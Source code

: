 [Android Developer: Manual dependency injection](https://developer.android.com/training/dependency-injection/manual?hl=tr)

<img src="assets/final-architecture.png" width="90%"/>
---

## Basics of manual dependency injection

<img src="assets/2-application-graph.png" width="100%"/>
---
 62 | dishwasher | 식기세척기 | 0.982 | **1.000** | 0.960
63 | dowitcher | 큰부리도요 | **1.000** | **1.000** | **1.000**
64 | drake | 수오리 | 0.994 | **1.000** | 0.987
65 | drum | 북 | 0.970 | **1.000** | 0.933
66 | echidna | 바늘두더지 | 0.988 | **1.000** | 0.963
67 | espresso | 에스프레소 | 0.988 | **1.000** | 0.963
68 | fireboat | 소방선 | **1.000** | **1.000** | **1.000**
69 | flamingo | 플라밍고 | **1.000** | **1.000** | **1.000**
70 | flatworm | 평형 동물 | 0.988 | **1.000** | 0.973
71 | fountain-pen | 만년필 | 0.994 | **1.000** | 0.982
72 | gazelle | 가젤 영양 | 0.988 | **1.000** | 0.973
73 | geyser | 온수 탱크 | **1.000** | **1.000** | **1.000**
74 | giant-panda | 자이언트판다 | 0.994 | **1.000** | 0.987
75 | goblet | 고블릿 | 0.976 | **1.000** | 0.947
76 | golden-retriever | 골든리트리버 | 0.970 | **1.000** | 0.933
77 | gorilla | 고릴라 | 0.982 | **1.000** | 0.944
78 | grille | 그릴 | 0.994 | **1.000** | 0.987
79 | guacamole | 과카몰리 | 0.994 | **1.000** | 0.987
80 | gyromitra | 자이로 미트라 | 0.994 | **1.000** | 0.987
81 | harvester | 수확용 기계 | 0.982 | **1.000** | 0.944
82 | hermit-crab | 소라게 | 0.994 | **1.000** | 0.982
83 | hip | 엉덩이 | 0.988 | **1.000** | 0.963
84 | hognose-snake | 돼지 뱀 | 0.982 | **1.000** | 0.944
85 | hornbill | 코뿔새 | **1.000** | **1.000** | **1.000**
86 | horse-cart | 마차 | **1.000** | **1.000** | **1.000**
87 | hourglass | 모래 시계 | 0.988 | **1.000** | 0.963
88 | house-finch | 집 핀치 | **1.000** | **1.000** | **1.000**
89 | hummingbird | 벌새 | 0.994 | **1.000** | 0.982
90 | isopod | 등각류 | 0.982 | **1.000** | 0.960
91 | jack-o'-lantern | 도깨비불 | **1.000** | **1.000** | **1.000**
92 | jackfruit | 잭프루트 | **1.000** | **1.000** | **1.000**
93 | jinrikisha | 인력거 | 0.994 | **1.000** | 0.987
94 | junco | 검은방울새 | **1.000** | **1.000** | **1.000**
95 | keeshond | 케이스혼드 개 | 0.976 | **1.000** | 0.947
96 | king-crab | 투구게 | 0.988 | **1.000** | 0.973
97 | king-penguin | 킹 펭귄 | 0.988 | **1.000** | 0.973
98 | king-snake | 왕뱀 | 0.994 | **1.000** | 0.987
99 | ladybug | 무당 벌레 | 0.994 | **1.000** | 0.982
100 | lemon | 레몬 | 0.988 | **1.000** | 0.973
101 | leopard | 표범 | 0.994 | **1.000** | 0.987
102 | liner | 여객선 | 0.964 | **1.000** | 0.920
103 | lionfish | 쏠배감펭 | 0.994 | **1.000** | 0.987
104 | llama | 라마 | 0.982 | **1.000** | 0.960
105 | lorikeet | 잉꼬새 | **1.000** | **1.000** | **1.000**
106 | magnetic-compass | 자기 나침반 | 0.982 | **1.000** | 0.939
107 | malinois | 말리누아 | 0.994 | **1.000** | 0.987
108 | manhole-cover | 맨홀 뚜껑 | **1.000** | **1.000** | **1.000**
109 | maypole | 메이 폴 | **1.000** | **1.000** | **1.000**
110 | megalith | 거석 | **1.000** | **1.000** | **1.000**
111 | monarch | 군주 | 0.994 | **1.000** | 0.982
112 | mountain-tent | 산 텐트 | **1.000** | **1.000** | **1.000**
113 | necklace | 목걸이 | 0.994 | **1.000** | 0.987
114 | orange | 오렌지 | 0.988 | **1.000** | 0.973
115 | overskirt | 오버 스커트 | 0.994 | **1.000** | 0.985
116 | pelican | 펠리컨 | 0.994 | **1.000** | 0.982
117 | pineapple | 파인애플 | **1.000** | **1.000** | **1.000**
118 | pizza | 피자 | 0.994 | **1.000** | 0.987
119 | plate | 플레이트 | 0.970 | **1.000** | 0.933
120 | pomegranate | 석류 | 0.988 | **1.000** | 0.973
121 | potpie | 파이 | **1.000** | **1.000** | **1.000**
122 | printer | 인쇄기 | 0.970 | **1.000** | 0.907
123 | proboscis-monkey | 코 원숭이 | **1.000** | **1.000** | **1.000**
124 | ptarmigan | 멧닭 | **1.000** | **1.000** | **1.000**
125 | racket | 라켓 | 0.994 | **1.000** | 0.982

****

Prompt: Using the listing above, return word for word each line from the one that has "97 | king-penguin" through the one that has "115 | overskirt", and no line outside that range.

Answer to this problem:
97 | king-penguin | 킹 펭귄 | 0.988 | **1.000** | 0.973
98 | king-snake | 왕뱀 | 0.994 | **1.000** | 0.987
99 | ladybug | 무당 벌레 | 0.994 | **1.000** | 0.982
100 | lemon | 레몬 | 0.988 | **1.000** | 0.973
101 | leopard | 표범 | 0.994 | **1.000** | 0.987
102 | liner | 여객선 | 0.964 | **1.000** | 0.920
103 | lionfish | 쏠배감펭 | 0.994 | **1.000** | 0.987
104 | llama | 라마 | 0.982 | **1.000** | 0.960
105 | lorikeet | 잉꼬새 | **1.000** | **1.000** | **1.000**
106 | magnetic-compass | 자기 나침반 | 0.982 | **1.000** | 0.939
107 | malinois | 말리누아 | 0.994 | **1.000** | 0.987
108 | manhole-cover | 맨홀 뚜껑 | **1.000** | **1.000** | **1.000**
109 | maypole | 메이 폴 | **1.000** | **1.000** | **1.000**
110 | megalith | 거석 | **1.000** | **1.000** | **1.000**
111 | monarch | 군주 | 0.994 | **1.000** | 0.982
112 | mountain-tent | 산 텐트 | **1.000** | **1.000** | **1.000**
113 | necklace | 목걸이 | 0.994 | **1.000** | 0.987
114 | orange | 오렌지 | 0.988 | **1.000** | 0.973
115 | overskirt | 오버 스커트 | 0.994 | **1.000** | 0.985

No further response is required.